┌─ Input data

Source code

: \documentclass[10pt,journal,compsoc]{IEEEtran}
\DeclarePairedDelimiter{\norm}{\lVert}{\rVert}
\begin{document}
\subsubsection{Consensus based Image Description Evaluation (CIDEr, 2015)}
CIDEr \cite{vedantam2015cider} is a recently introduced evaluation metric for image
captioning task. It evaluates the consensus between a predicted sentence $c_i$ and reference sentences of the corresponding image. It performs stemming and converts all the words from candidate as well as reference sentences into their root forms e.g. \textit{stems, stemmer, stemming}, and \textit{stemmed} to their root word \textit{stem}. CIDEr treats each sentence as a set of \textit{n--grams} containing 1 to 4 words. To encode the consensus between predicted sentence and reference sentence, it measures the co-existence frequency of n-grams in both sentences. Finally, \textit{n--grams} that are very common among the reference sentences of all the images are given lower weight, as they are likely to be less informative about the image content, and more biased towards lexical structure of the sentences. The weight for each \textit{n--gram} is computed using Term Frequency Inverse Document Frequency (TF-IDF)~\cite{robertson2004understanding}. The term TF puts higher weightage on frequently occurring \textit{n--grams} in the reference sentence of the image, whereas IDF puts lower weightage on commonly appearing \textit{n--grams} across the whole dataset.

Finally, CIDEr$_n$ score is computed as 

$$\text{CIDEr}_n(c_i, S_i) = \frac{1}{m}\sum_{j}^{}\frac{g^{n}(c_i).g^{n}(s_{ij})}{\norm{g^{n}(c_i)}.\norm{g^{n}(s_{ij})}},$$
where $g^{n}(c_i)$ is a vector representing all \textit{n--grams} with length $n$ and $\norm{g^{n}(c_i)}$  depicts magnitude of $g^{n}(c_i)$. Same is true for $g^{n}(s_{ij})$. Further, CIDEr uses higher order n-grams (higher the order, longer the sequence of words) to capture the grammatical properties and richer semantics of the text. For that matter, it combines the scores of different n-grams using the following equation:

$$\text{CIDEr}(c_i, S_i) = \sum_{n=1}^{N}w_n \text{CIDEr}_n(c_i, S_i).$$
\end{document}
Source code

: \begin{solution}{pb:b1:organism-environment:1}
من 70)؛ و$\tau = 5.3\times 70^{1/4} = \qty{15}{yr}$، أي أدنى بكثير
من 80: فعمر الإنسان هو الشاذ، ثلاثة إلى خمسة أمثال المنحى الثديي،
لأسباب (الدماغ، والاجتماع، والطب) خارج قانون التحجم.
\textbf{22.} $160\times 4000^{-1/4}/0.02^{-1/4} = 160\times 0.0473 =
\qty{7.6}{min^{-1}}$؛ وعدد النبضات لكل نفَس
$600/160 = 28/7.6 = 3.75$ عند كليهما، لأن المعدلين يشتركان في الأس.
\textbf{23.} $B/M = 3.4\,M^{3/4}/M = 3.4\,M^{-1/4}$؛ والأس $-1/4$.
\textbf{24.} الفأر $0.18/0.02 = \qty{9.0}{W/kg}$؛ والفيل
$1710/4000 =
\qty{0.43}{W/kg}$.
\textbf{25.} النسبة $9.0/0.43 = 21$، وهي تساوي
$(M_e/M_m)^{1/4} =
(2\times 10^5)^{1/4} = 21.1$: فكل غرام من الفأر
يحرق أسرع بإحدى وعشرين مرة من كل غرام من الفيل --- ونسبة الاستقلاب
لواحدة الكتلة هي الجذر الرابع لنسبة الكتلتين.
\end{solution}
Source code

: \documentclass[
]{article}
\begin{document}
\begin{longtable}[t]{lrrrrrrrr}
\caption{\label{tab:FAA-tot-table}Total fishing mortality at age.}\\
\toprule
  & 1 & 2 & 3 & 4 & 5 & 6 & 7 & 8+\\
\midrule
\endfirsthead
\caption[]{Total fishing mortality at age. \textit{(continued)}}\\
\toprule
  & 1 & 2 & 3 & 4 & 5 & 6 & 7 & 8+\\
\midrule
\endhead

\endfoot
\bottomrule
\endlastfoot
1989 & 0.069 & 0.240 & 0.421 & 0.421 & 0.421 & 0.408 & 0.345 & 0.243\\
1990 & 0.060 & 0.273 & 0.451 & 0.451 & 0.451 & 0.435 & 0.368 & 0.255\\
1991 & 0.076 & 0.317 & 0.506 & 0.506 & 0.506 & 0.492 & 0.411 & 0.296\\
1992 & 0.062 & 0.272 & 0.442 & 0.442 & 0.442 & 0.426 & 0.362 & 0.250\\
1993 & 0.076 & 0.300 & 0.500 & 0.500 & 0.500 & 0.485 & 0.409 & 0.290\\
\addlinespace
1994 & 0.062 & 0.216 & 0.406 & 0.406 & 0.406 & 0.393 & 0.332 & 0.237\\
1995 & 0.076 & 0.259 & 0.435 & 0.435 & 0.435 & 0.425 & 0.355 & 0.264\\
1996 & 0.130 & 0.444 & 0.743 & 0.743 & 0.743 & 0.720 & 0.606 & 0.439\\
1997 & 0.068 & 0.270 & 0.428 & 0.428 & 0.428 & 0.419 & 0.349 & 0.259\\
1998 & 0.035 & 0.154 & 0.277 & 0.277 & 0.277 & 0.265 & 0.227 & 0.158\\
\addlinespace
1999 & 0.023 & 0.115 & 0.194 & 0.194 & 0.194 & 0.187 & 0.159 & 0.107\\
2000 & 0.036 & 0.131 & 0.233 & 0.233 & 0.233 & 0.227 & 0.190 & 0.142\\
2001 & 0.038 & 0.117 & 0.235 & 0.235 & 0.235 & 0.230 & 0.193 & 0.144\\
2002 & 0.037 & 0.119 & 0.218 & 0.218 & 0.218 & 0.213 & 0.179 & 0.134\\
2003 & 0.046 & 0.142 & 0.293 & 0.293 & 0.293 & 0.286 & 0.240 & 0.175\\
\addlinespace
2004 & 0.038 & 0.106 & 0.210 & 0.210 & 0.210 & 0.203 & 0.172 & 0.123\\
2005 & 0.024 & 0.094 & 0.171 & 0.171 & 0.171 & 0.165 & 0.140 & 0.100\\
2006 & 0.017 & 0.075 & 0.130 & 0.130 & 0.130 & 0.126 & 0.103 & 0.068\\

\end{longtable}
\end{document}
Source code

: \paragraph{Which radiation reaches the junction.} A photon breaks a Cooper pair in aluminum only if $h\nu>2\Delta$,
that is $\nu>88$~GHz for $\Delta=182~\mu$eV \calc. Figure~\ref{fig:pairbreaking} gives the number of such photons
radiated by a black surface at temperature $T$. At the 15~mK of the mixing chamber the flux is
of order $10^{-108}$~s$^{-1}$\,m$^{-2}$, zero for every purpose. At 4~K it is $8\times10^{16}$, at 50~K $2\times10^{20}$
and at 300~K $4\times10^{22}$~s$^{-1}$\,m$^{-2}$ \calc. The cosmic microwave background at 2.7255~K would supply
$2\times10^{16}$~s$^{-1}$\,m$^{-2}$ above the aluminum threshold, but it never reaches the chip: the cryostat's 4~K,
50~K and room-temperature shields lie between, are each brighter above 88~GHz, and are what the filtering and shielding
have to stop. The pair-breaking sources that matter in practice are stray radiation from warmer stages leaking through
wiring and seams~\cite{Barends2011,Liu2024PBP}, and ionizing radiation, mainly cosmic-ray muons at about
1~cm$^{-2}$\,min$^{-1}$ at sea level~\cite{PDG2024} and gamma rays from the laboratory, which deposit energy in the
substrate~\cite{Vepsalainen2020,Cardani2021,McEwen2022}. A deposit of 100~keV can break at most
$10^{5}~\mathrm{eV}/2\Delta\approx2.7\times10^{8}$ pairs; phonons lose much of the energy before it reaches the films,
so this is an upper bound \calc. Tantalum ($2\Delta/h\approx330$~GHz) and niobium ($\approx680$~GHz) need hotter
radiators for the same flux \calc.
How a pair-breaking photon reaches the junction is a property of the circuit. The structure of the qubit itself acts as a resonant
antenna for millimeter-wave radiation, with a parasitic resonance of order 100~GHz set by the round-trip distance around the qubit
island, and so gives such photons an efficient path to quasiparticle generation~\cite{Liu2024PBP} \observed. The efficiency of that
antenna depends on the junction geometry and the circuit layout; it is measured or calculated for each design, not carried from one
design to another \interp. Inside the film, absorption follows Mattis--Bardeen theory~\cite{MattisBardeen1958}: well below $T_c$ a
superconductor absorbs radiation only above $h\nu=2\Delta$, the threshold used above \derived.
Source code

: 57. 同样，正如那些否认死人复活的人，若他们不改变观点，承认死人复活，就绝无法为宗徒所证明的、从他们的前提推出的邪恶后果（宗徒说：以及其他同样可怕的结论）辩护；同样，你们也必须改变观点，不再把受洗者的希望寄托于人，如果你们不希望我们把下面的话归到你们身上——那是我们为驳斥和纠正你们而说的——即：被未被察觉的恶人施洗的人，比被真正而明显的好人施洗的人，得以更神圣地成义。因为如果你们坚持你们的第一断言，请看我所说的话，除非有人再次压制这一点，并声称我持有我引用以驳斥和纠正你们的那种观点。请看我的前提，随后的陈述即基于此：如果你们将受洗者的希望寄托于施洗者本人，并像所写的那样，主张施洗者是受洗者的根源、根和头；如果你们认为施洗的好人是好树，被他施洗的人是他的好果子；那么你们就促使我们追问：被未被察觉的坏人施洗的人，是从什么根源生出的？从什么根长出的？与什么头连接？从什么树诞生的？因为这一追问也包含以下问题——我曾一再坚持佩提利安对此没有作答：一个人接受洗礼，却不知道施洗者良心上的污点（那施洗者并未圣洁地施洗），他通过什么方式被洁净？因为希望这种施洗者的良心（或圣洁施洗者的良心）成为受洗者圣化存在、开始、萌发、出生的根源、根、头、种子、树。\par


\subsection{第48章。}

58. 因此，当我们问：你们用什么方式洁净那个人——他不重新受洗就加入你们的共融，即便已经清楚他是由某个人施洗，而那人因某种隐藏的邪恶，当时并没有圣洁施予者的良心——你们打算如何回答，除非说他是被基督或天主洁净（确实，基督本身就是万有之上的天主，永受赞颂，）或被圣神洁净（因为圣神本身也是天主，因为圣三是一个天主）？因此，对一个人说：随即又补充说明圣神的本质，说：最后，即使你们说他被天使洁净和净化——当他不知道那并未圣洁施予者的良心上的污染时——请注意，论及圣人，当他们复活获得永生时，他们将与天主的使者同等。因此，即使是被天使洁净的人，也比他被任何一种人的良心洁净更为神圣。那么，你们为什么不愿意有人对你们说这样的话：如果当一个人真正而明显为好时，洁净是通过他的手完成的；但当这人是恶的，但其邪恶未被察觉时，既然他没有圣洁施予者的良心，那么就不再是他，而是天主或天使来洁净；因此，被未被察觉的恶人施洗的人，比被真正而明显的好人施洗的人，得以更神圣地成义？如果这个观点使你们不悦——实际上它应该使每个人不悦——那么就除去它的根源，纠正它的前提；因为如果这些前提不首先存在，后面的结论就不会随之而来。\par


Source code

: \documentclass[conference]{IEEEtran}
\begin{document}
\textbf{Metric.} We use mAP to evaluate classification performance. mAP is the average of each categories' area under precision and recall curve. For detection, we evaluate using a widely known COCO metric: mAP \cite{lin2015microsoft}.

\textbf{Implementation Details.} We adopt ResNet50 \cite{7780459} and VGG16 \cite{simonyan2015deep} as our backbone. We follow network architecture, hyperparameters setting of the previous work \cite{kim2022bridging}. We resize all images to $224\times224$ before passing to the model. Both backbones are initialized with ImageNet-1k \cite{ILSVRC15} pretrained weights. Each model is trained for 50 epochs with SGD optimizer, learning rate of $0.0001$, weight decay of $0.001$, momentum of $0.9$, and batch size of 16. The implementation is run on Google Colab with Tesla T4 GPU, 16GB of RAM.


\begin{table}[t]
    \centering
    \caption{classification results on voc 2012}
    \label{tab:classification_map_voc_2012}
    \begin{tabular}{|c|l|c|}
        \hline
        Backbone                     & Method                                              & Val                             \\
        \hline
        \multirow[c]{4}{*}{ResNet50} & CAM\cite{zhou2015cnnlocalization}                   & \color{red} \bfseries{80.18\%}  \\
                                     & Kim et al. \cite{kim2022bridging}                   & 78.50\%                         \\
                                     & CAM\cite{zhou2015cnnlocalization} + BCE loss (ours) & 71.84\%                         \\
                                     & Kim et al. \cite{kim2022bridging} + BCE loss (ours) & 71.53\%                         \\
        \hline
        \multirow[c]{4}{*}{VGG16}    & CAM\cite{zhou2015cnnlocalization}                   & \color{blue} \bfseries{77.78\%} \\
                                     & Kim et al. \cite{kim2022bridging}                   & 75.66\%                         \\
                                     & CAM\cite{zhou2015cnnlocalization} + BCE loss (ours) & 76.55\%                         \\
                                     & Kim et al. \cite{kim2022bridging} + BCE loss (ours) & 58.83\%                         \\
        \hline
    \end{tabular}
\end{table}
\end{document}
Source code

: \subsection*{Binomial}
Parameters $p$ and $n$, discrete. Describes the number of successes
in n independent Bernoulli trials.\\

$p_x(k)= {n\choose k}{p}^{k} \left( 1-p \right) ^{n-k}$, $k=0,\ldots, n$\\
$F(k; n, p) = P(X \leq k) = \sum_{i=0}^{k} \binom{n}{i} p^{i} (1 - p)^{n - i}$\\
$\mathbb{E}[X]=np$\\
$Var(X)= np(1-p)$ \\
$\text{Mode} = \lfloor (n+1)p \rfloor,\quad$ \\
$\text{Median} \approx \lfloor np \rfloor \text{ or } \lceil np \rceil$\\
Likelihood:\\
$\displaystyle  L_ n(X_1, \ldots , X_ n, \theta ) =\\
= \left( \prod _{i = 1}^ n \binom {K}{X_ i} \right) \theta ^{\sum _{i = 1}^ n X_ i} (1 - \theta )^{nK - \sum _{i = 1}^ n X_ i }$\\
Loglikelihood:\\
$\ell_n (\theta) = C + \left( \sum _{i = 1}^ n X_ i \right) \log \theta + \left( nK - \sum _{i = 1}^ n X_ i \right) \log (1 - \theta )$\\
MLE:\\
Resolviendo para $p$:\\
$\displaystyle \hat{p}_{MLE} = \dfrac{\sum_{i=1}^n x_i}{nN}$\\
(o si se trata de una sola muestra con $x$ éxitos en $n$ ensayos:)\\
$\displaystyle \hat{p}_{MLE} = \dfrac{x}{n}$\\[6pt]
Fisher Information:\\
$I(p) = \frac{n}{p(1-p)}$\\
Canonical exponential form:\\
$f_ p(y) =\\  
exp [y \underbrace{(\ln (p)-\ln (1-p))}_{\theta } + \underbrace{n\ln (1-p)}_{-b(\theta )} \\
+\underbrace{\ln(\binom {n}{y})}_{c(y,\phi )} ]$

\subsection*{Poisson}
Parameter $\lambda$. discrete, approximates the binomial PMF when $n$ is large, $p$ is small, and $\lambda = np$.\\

└─

Exercise details: Lines above with "radiation" in them are the ones to copy.

Written answer:
: \paragraph{Which radiation reaches the junction.} A photon breaks a Cooper pair in aluminum only if $h\nu>2\Delta$,
have to stop. The pair-breaking sources that matter in practice are stray radiation from warmer stages leaking through
wiring and seams~\cite{Barends2011,Liu2024PBP}, and ionizing radiation, mainly cosmic-ray muons at about
antenna for millimeter-wave radiation, with a parasitic resonance of order 100~GHz set by the round-trip distance around the qubit
superconductor absorbs radiation only above $h\nu=2\Delta$, the threshold used above \derived.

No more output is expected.